What about micro black holes?
They are unlikely to exist since they would evaporate through Hawking radiation. And even if they do exist anyway, you can't receive anything from a black hole other than gravity, magnetic forces, Hawking radiation and frame dragging due to their rotation, and the former two of them we already ruled out.
Black holes could feel each other through gravity, but since they are micro black holes, either they are too far apart from each other or would collide and form larger black holes.
Gravitational waves could only work as a signal carrier if they are very massive, which micro black holes aren't by definition.
Communicating via Hawking radiation is incredibly inefficient, much many orders of magnitudes more inefficient than trying to use neutrinos and would also make them evaporate.

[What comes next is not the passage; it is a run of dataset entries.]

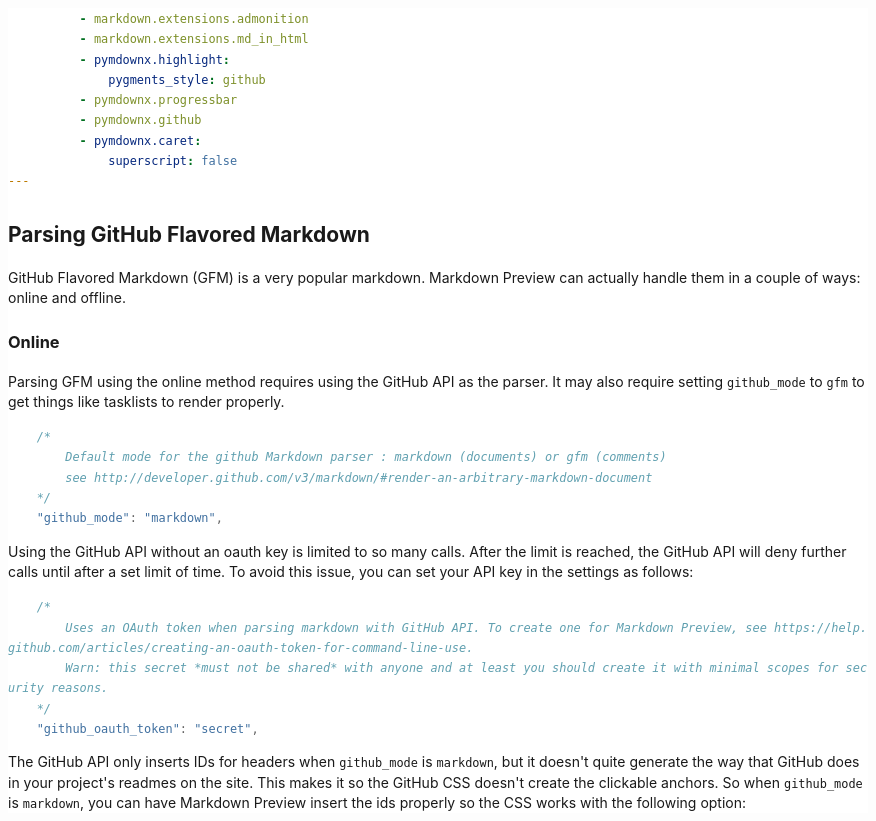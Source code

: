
 ```yaml
          - markdown.extensions.admonition
          - markdown.extensions.md_in_html
          - pymdownx.highlight:
              pygments_style: github
          - pymdownx.progressbar
          - pymdownx.github
          - pymdownx.caret:
              superscript: false
---
```

## Parsing GitHub Flavored Markdown

GitHub Flavored Markdown (GFM) is a very popular markdown.  Markdown Preview can actually handle them in a couple of
ways: online and offline.

### Online

Parsing GFM using the online method requires using the GitHub API as the parser.  It may also require setting
`github_mode` to `gfm` to get things like tasklists to render properly.

```js
    /*
        Default mode for the github Markdown parser : markdown (documents) or gfm (comments)
        see http://developer.github.com/v3/markdown/#render-an-arbitrary-markdown-document
    */
    "github_mode": "markdown",
```

Using the GitHub API without an oauth key is limited to so many calls.  After the limit is reached, the GitHub API will
deny further calls until after a set limit of time. To avoid this issue, you can set your API key in the settings as
follows:

```js
    /*
        Uses an OAuth token when parsing markdown with GitHub API. To create one for Markdown Preview, see https://help.github.com/articles/creating-an-oauth-token-for-command-line-use.
        Warn: this secret *must not be shared* with anyone and at least you should create it with minimal scopes for security reasons.
    */
    "github_oauth_token": "secret",
```

The GitHub API only inserts IDs for headers when `github_mode` is `markdown`, but it doesn't quite generate the way that
GitHub does in your project's readmes on the site. This makes it so the GitHub CSS doesn't create the clickable anchors.
So when `github_mode` is `markdown`, you can have Markdown Preview insert the ids properly so the CSS works with the
following option:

Further, once a black hole absorb some sort of information packet, it don't give anything useful in return which could be used for communication other than gravitational waves or electric/magnetic field variations that we already know won't work.
Frame dragging would also work much like gravity, just in weird and direction-dependent ways accordingly to the rotation of each micro black hole. You could encode some information in a black hole by setting and measuring the frame dragging direction and force with some gravitational interactions, but since they are micro black holes, their gravitational well are subatomic sized. So, in order to measure or set the frame dragging direction of one of those without feeding it, whatever interacts with them should have a trajectory with a so large precision that quantum mechanics inherent probabilities kicks in to stop the show and further, it is probably beyond of what the Heisenberg uncertainty principle allows.

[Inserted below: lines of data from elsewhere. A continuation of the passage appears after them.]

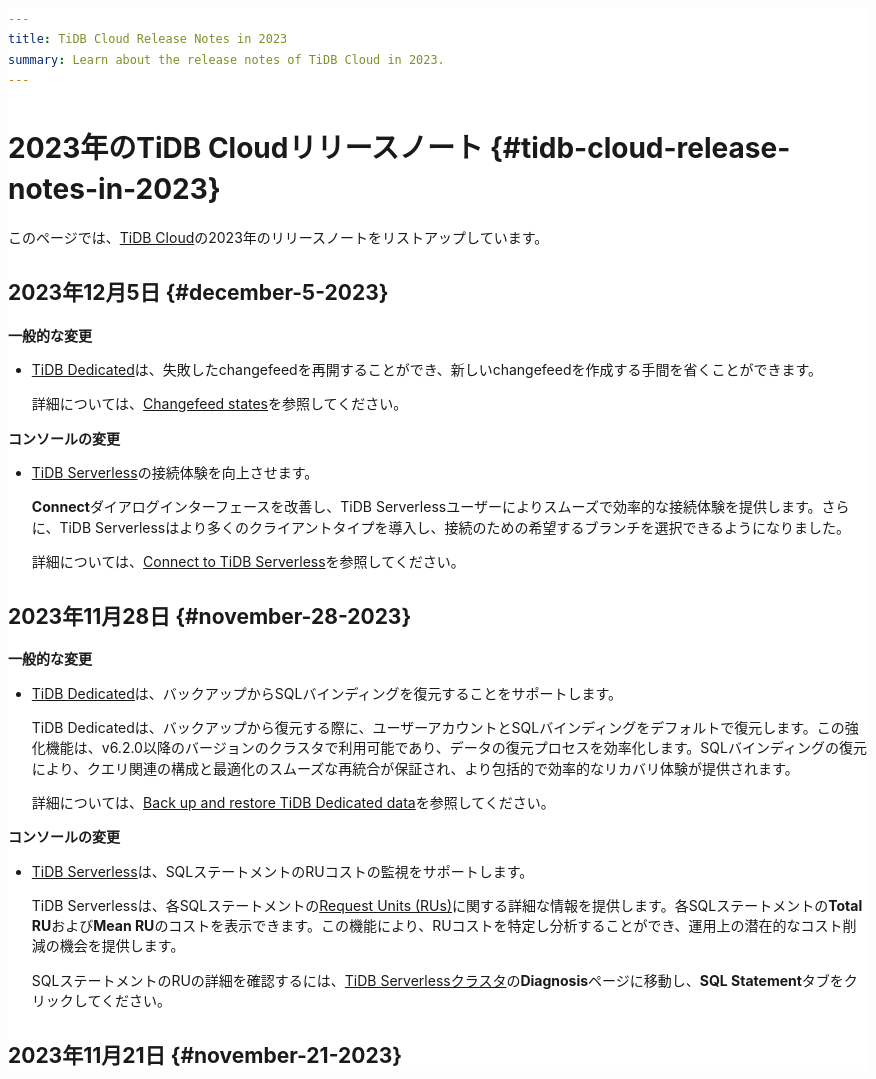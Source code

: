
 ```yaml
---
title: TiDB Cloud Release Notes in 2023
summary: Learn about the release notes of TiDB Cloud in 2023.
---
```


# 2023年のTiDB Cloudリリースノート {#tidb-cloud-release-notes-in-2023}

このページでは、[TiDB Cloud](https://www.pingcap.com/tidb-cloud/)の2023年のリリースノートをリストアップしています。

## 2023年12月5日 {#december-5-2023}

**一般的な変更**

- [TiDB Dedicated](/tidb-cloud/select-cluster-tier.md#tidb-dedicated)は、失敗したchangefeedを再開することができ、新しいchangefeedを作成する手間を省くことができます。

  詳細については、[Changefeed states](/tidb-cloud/changefeed-overview.md#changefeed-states)を参照してください。

**コンソールの変更**

- [TiDB Serverless](/tidb-cloud/select-cluster-tier.md#tidb-serverless)の接続体験を向上させます。

  **Connect**ダイアログインターフェースを改善し、TiDB Serverlessユーザーによりスムーズで効率的な接続体験を提供します。さらに、TiDB Serverlessはより多くのクライアントタイプを導入し、接続のための希望するブランチを選択できるようになりました。

  詳細については、[Connect to TiDB Serverless](/tidb-cloud/connect-via-standard-connection-serverless.md)を参照してください。

## 2023年11月28日 {#november-28-2023}

**一般的な変更**

- [TiDB Dedicated](/tidb-cloud/select-cluster-tier.md#tidb-dedicated)は、バックアップからSQLバインディングを復元することをサポートします。

  TiDB Dedicatedは、バックアップから復元する際に、ユーザーアカウントとSQLバインディングをデフォルトで復元します。この強化機能は、v6.2.0以降のバージョンのクラスタで利用可能であり、データの復元プロセスを効率化します。SQLバインディングの復元により、クエリ関連の構成と最適化のスムーズな再統合が保証され、より包括的で効率的なリカバリ体験が提供されます。

  詳細については、[Back up and restore TiDB Dedicated data](/tidb-cloud/backup-and-restore.md)を参照してください。

**コンソールの変更**

- [TiDB Serverless](/tidb-cloud/select-cluster-tier.md#tidb-serverless)は、SQLステートメントのRUコストの監視をサポートします。

  TiDB Serverlessは、各SQLステートメントの[Request Units (RUs)](/tidb-cloud/tidb-cloud-glossary.md#request-unit)に関する詳細な情報を提供します。各SQLステートメントの**Total RU**および**Mean RU**のコストを表示できます。この機能により、RUコストを特定し分析することができ、運用上の潜在的なコスト削減の機会を提供します。

  SQLステートメントのRUの詳細を確認するには、[TiDB Serverlessクラスタ](https://tidbcloud.com/console/clusters)の**Diagnosis**ページに移動し、**SQL Statement**タブをクリックしてください。

## 2023年11月21日 {#november-21-2023}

And yet, locating micro black holes in interstellar space and aiming them precisely is very hard to say at least. Gravitational lensing could help, but since they are so tiny, they are way smaller than the wavelength of most light except perhaps the most extreme gamma rays. This makes them effectively transparent instead of black.

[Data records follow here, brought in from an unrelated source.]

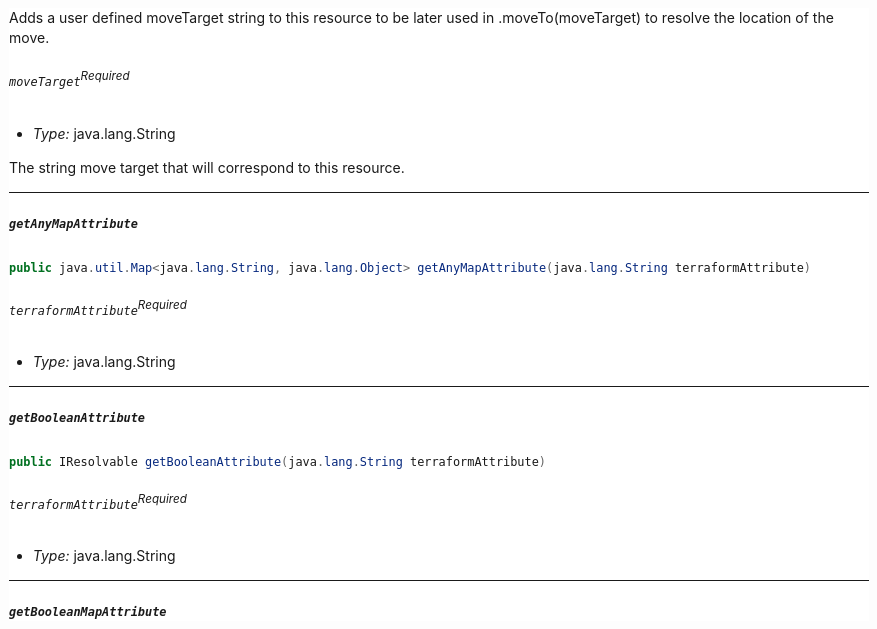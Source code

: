 Adds a user defined moveTarget string to this resource to be later used in .moveTo(moveTarget) to resolve the location of the move.

###### `moveTarget`<sup>Required</sup> <a name="moveTarget" id="rhizo-co-terraform-provider-oci.networkFirewallNetworkFirewallPolicyApplicationGroup.NetworkFirewallNetworkFirewallPolicyApplicationGroup.addMoveTarget.parameter.moveTarget"></a>

- *Type:* java.lang.String

The string move target that will correspond to this resource.

---

##### `getAnyMapAttribute` <a name="getAnyMapAttribute" id="rhizo-co-terraform-provider-oci.networkFirewallNetworkFirewallPolicyApplicationGroup.NetworkFirewallNetworkFirewallPolicyApplicationGroup.getAnyMapAttribute"></a>

```java
public java.util.Map<java.lang.String, java.lang.Object> getAnyMapAttribute(java.lang.String terraformAttribute)
```

###### `terraformAttribute`<sup>Required</sup> <a name="terraformAttribute" id="rhizo-co-terraform-provider-oci.networkFirewallNetworkFirewallPolicyApplicationGroup.NetworkFirewallNetworkFirewallPolicyApplicationGroup.getAnyMapAttribute.parameter.terraformAttribute"></a>

- *Type:* java.lang.String

---

##### `getBooleanAttribute` <a name="getBooleanAttribute" id="rhizo-co-terraform-provider-oci.networkFirewallNetworkFirewallPolicyApplicationGroup.NetworkFirewallNetworkFirewallPolicyApplicationGroup.getBooleanAttribute"></a>

```java
public IResolvable getBooleanAttribute(java.lang.String terraformAttribute)
```

###### `terraformAttribute`<sup>Required</sup> <a name="terraformAttribute" id="rhizo-co-terraform-provider-oci.networkFirewallNetworkFirewallPolicyApplicationGroup.NetworkFirewallNetworkFirewallPolicyApplicationGroup.getBooleanAttribute.parameter.terraformAttribute"></a>

- *Type:* java.lang.String

---

##### `getBooleanMapAttribute` <a name="getBooleanMapAttribute" id="rhizo-co-terraform-provider-oci.networkFirewallNetworkFirewallPolicyApplicationGroup.NetworkFirewallNetworkFirewallPolicyApplicationGroup.getBooleanMapAttribute"></a>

What about tachyons and wormholes?
If they in fact exist, they would probably need to feature much more than simply dust just to exist, and much more to perform any useful and meaningful work. Also, if they do exist and can perform some useful work, you won't need the dust anymore and this is already way much more than simply dust.
What are the best chances?
The best you can do is a swarm of artificially built small machines, that are powered with solar energy and can precisely aim each other exchanging light. However, since they are just space dust, gravity and momentum will tend to dissipate it very quickly if not a very massive cloud. If it is a very massive cloud it would collapse into a planet or a star, heating and melting its components. Also, as noted by KerrAvon2055 in a comment, since you are in interstellar space, this means that solar energy is minuscle, roughly like trying to run solar panels only with starshine and to make it worse, having a microscopic light-collecting area for each machine (since it should still be dust), hence, they would be starved of energy.